# [Data]
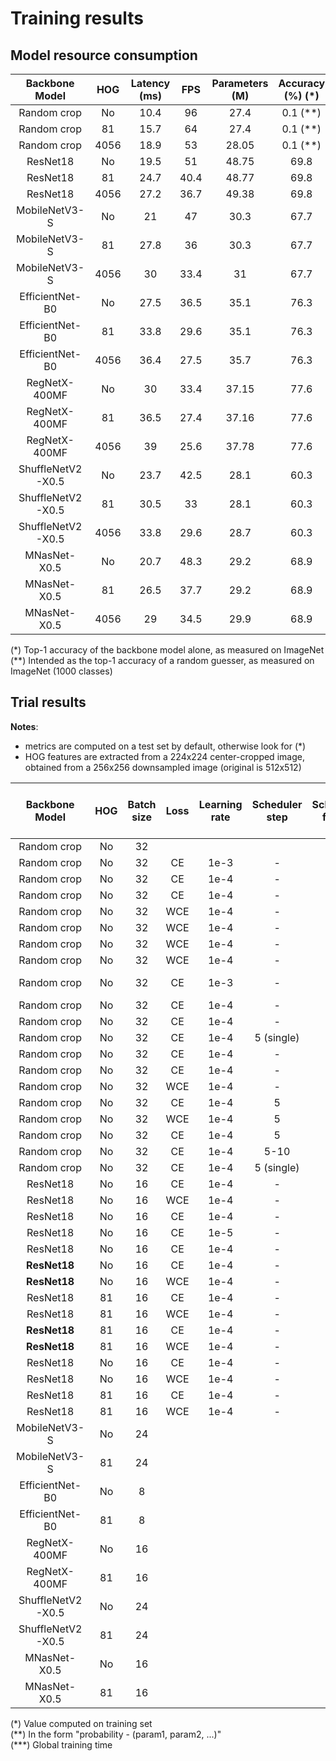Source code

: # Training results

## Model resource consumption

| Backbone Model | HOG | Latency (ms) | FPS | Parameters (M) | Accuracy (%) (*) |
|:-------:|:---------:|:---:|:-----:|:------------:|:---:|
| Random crop | No | 10.4 | 96 | 27.4 | 0.1 (**)  |
| Random crop | 81 | 15.7 | 64 | 27.4 | 0.1 (**) |
| Random crop | 4056 | 18.9 | 53 | 28.05 | 0.1 (**) |
| ResNet18 | No | 19.5 | 51 | 48.75 |69.8 |
| ResNet18 | 81 | 24.7 | 40.4 | 48.77 |69.8 |
| ResNet18 | 4056 | 27.2 | 36.7 | 49.38 |69.8 |
| MobileNetV3-S | No | 21 | 47 | 30.3 |67.7 |
| MobileNetV3-S | 81 | 27.8 | 36 | 30.3 |67.7 |
| MobileNetV3-S | 4056 | 30 | 33.4 | 31 |67.7 |
| EfficientNet-B0 | No | 27.5 | 36.5 | 35.1 |76.3 |
| EfficientNet-B0 | 81 | 33.8 | 29.6 | 35.1 |76.3 |
| EfficientNet-B0 | 4056 | 36.4 | 27.5 |35.7 |76.3 |
| RegNetX-400MF | No | 30 | 33.4 | 37.15 |77.6 |
| RegNetX-400MF | 81 | 36.5 | 27.4 | 37.16 |77.6 |
| RegNetX-400MF | 4056 | 39 | 25.6 | 37.78 |77.6 |
| ShuffleNetV2-X0.5 | No | 23.7 | 42.5 | 28.1 |60.3 |
| ShuffleNetV2-X0.5 | 81 | 30.5 | 33 | 28.1 |60.3 |
| ShuffleNetV2-X0.5 | 4056 | 33.8 | 29.6 | 28.7 |60.3 |
| MNasNet-X0.5 | No | 20.7 | 48.3 | 29.2 |68.9 |
| MNasNet-X0.5 | 81 | 26.5 | 37.7 | 29.2 |68.9 |
| MNasNet-X0.5 | 4056 | 29 | 34.5 | 29.9 |68.9 |


(*) Top-1 accuracy of the backbone model alone, as measured on ImageNet  
(**) Intended as the top-1 accuracy of a random guesser, as measured on ImageNet (1000 classes)

## Trial results

**Notes**:
- metrics are computed on a test set by default, otherwise look for (*)
- HOG features are extracted from a 224x224 center-cropped image, obtained from a 256x256 downsampled image (original is 512x512)

| Backbone Model | HOG | Batch size | Loss | Learning rate | Scheduler step | Scheduler factor | Weight decay | Color jitter (**) | Lighting noise (**) | Gaussian blur (**) | Geometric transform (**) | Epochs | Reduction factor | Test loss | Test epochs | Top-1 accuracy (%) | Top-5 accuracy (%) | MCA (%) | Top-5 weighted MCA (%) | Training time (mins) (***) | Output folder |
|:--------------:|:---:|:--:|:----------:|:-------------:|:------------:|:------------:|:------:|:----------------:|:--------------:|:--------------:|:---:|:-------------:|:--:|:--:|:--:|:--:|:--:|:--:|:--:|:--:|:--:|
| Random crop | No | 32 |  |  |  |  |  | | | | |  |  |  |  |  | | | | |[link]() |
| Random crop | No | 32 | CE | 1e-3 | - | - | 1e-6 | - | - | - | - | 2 | 1 | 4.3 | 2 | 10.4 | 26.6 | 2.7 | 5.3 | ~20 |[link](./out/official/20241229_184457/) |
| Random crop | No | 32 | CE | 1e-4 | - | - | 1e-6 | - | - | - | - | 2 | 1 | 3.9 | 2 | 16.2 | 35.4 | 6.65 | 11.1 | ~21 |[link](./out/official/20241230_175101/) |
| Random crop | No | 32 | CE | 1e-4 | - | - | 1e-6 | - | - | - | - | 2 | 1 | 3.8 | 2 | 18.4 | 37.4 | 7.4 | 12.3 | ~21 |[link](./out/official/20241229_184711/) |
| Random crop | No | 32 | WCE | 1e-4 | - | - | 1e-6 | - | - | - | - | 2 | 1 | 3.98 | 2 | 13.6 | 30.8 | 6.4 | 10.4 | ~19 |[link](./out/official/20241230_000332/) |
| Random crop | No | 32 | WCE | 1e-4 | - | - | 1e-6 | - | - | - | - | 2 | 1 | 3.8 | 2 | 14 | 30.3 | 7.04 | 11.1 | ~20 |[link](./out/official/20241230_185001/) |
| Random crop | No | 32 | WCE | 1e-4 | - | - | 1e-5 | - | - | - | - | 2 | 1 | 3.81 | 2 | 13.6 | 30.7 | 6.76 | 11 | ~20 |[link](./out/official/20241230_192513/) |
| Random crop | No | 32 | WCE | 1e-4 | - | - | 1e-6 | - | - | - | - | 2 | 1 | 3.9 | 2 | 13.8 | 29.8 | 4.77 | 8.13 | ~21 |[link](./out/official/20241230_003603/) |
| Random crop | No | 32 | CE | 1e-3 | - | - | 1e-6 | - | - | - | - | 6 | 1 | 3.8 | 6 | 18.19 | 39.51 | 9.8 | 15.31 | 60 |[overfitting peppe](./out/official/20250102_112519/) |
| Random crop | No | 32 | CE | 1e-4 | - | - | 1e-3 | - | - | - | - | 6 | 1 | 3.4 | 6 | 25 | 47.69 | 14.35 | 21.50 | 60 |[link](./out/official/20250102_124228/) |
| Random crop | No | 32 | CE | 1e-4 | - | - | 1e-6 | - | - | - | - | 6 | 1 | 3.4 | 6 | **25** | **48.5** | **14.9** | **22.4** | 60 |[link](./out/official/20241230_225438/) |
| Random crop | No | 32 | CE | 1e-4 | 5 (single) | 0.1 | 1e-6 | - | - | - | - | 11 | 1 | 3.09 | 11 | **31.2** | **54.6** | **19.4** | **27.4** | 120 |[link](./out/official/20250101_130341/) |
| Random crop | No | 32 | CE | 1e-4 | - | - | 1e-6 | - | - | - | - | 11 | 1 | 3.03 | 11 | 31.6 | 56.7 | 21 | 29.9 | 110 |[link](/out/official/20250102_175318/) |
| Random crop | No | 32 | CE | 1e-4 | - | - | 1e-6 | - | - | - | - | 21 | 1 | 2.9 | 21 | 36.9 | 61.7 | 27 | 35.9 | 210 |[link](/out/official/20250102_222514/) |
| Random crop | No | 32 | WCE | 1e-4 | - | - | 1e-6 | - | - | - | - | 6 | 1 | 3.28 | 6 | **21.5** | **42.6** | **13.8** | **20** | 60 |[link](./out/official/20250101_134122/) |
| Random crop | No | 32 | CE | 1e-4 | 5 | 0.1 | 1e-5 | - | - | - | - | 10 | 1 | 3.12 | 10 | 29.8 | 53.1 | 17.8 | 25.8 | 105 |[link](/out/official/20250101_164524/) |
| Random crop | No | 32 | WCE | 1e-4 | 5 | 0.1 | 1e-5 | - | - | - | - | 10 | 1 | 3.12 | 9 | 24.8 | 46.4 | 15.7 | 22.75 | 100 |[link](/out/official/20250102_133857) |
| Random crop | No | 32 | CE | 1e-4 | 5 | 0.1 | 1e-4 | - | - | - | - | 10 | 1 | 3.12 | 10 | 30.2 | 53.7 | 18.1 | 26.2 | 100 |[link](/out/official/20250102_133809/) |
| Random crop | No | 32 | CE | 1e-4 | 5-10 | 0.1 | 1e-5 | - | - | - | - | 20 | 1 | 3.02 | 10 | 32.6 | 56.3 | 20.6 | 28.9 | 200 |[link](/out/official/20250102_154505) |
| Random crop | No | 32 | CE | 1e-4 | 5 (single) | 0.1 | 1e-4 | - | - | - | - | 20 | 1 | 2.99 | 10 | 33.1 | 56.7 | 21.3 | 29.8 | 200 |[link](/out/official/20250102_154917) |
| ResNet18 | No | 16 | CE | 1e-4 | - | - | 1e-5 | - | - | - | - | 2 | 1 | 4 | 2 | 14.5 | 33.5 | 5.5 | 9.84 | ~28 |[link](/out/official/20241229_182211/) |
| ResNet18 | No | 16 | WCE | 1e-4 | - | - | 1e-5 | - | - | - | - | 2 | 1 | 3.9 | 2 | 13.3 | 29.7 | 6.08 | 10 | ~29 |[link](/out/official/20241230_205642/) |
| ResNet18 | No | 16 | CE | 1e-4 | - | - | 1e-5 | - | - |- |- |5 |1 | 4.15 | 4 | 20.9 | 42.8 | 11 | 17.3 | 70 |[link](/out/official/20250101_161523/) |
| ResNet18 | No | 16 | CE | 1e-5 | - | - | 1e-5 | - | - |- |- |5 |1 | 3.99 | 5 | 15.2 | 34.1 | 5 | 8.5 | 70 |[link](/out/official/20250101_173950/) |
| ResNet18 | No | 16 | CE | 1e-4 | - | - | 1e-6 | -|- |- |- |6 |1 | 3.42 | 6 | 24.15 | 48.23 | 14.11 | 22 | ~80 |[link](/out/official/20250101_164200) |
| **ResNet18** | No | 16 | CE | 1e-4 | - | - | 1e-4 | -|- |- |- |6 |1 | 3.38 | 6 | 25.75 | 48.25 | 15 | 22.32 | ~85 |[link](/out/official/20250101_171032) |
| **ResNet18** | No | 16 | WCE | 1e-4 | - | - | 1e-5 | -|- |- |- |6 |1 | 3.42 | 6 | 20.19 | 41.63 | 11.81 | 18.35 | ~84 |[link](/out/official/20250101_163902) |
| ResNet18 | 81 | 16 | CE | 1e-4 | - | - | 1e-5 | - | - | - | - | 2 | 1 | 3.91 | 2 | 16.35 | 36.17 | 6 | 10.6 | ~33 |[link](/out/official/20241229_184539/) |
| ResNet18 | 81 | 16 | WCE | 1e-4 | - | - | 1e-5 | - | - | - | - | 2 | 1 | 3.92 | 2 | 12.3 | 29.4 | 5.7 | 10.1 | ~33 |[link](/out/official/20241230_210424/) |
| **ResNet18** | 81 | 16 | CE | 1e-4 | - |- |1e-5 |- |- |- |-| 6 |1 | 4.13 | 6 | 22.57 | 44.32 | 11.86 | 17.92 | ~91 |[link](/out/official/20250101_164431) |
| **ResNet18** | 81 | 16 | WCE | 1e-4 | -|- |1e-5 | -|-| -|- | 6 | 1| 3.55 | 6 | 21.79 | 42.31 | 13.45 | 19.76 | ~100 |[link](/out/official/20250101_165930) |
| ResNet18 | No | 16 | CE | 1e-4 | - | - | 1e-4 | -|- |- |- | 11 |1 |  |  |  |  |  |  |  |[link]() |
| ResNet18 | No | 16 | WCE | 1e-4 | -|- |1e-4 | -|-| -|- | 6 | 1| 3.35 | 6 | 20.35 | 42.76 | 13.13 | 19.77 | ~90 |[link](/out/official/20250103_023554/) |
| ResNet18 | 81 | 16 | CE | 1e-4 | -|- |1e-4 | -|-| -|- | 6 | 1| 6.46 | 6 | 21.08 | 44.39 | 11.16 | 17.81 | ~100 |[link](/out/official/20250103_024746/) |
| ResNet18 | 81 | 16 | WCE | 1e-4 | -|- |1e-4 | -|-| -|- | 6 | 1| 3.50 | 6 | 18.75 | 39.91 | 11.89 | 18.37 | ~95 |[link](/out/official/20250103_024403/) |
| MobileNetV3-S | No | 24 | || | | | | | | | | | | | | | | | |[link]() |
| MobileNetV3-S | 81 | 24 | || | | | | | | | | | | | | | | | |[link]() |
| EfficientNet-B0 | No | 8 | || | | | | | | | | | | | | | | | |[link]() |
| EfficientNet-B0 | 81 | 8 | || | | | | | | | | | | | | | | | | [link]() |
| RegNetX-400MF | No | 16 | || | | | | | | | | | | | | | | | | [link]() |
| RegNetX-400MF | 81 | 16 | | || | | | | | | | | | | | | | | |[link]() |
| ShuffleNetV2-X0.5 | No | 24 | || | | | | | | | | | | | | | | | |[link]() |
| ShuffleNetV2-X0.5 | 81 | 24 | || | | | | | | | | | | | | | | | |[link]() |
| MNasNet-X0.5 | No | 16 | | | | || | | | | | | | | | | | | |[link]() |
| MNasNet-X0.5 | 81 | 16 | | | || | | | | | | | | | | | | | |[link]() |

(\*) Value computed on training set  
(*\*) In the form "probability - (param1, param2, ...)"  
(\***) Global training time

# [Required work]
Go through the listing, find each line with the word "ImageNet", and copy it.

# [Solution for this task]
(*) Top-1 accuracy of the backbone model alone, as measured on ImageNet  
(**) Intended as the top-1 accuracy of a random guesser, as measured on ImageNet (1000 classes)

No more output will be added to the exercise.